- **DATA TO PROCESS**:
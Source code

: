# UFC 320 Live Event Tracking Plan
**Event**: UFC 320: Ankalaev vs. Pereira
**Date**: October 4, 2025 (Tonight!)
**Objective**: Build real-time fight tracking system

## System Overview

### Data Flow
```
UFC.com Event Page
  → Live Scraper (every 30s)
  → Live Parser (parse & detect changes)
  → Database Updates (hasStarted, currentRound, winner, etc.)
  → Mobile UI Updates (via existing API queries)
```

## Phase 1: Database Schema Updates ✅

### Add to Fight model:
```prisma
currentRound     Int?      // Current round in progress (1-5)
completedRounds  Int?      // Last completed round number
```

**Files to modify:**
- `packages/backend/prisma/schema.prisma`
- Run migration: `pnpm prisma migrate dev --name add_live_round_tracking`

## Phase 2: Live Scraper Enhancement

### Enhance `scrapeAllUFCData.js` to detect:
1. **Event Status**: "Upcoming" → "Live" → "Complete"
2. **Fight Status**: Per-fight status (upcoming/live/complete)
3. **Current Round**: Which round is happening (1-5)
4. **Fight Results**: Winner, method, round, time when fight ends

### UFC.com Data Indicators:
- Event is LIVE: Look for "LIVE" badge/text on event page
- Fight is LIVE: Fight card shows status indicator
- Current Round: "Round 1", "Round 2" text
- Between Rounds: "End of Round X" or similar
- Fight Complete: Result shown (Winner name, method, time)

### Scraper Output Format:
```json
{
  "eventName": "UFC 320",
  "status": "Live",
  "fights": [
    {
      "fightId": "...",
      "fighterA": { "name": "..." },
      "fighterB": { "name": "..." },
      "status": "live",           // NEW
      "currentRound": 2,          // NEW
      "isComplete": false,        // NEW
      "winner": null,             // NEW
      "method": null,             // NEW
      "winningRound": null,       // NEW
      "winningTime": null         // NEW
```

- **EXERCISE AIM**: Only the lines from the first line of the records through the line containing "2. **Fight Status**: Per-fight" should be repeated, exactly as they appear.

- **YOUR SOLUTION**:
Source code

:# UFC 320 Live Event Tracking Plan
**Event**: UFC 320: Ankalaev vs. Pereira
**Date**: October 4, 2025 (Tonight!)
**Objective**: Build real-time fight tracking system

## System Overview

### Data Flow
```
UFC.com Event Page
  → Live Scraper (every 30s)
  → Live Parser (parse & detect changes)
  → Database Updates (hasStarted, currentRound, winner, etc.)
  → Mobile UI Updates (via existing API queries)
```

## Phase 1: Database Schema Updates ✅

### Add to Fight model:
```prisma
currentRound     Int?      // Current round in progress (1-5)
completedRounds  Int?      // Last completed round number
```

**Files to modify:**
- `packages/backend/prisma/schema.prisma`
- Run migration: `pnpm prisma migrate dev --name add_live_round_tracking`

## Phase 2: Live Scraper Enhancement

### Enhance `scrapeAllUFCData.js` to detect:
1. **Event Status**: "Upcoming" → "Live" → "Complete"
2. **Fight Status**: Per-fight status (upcoming/live/complete)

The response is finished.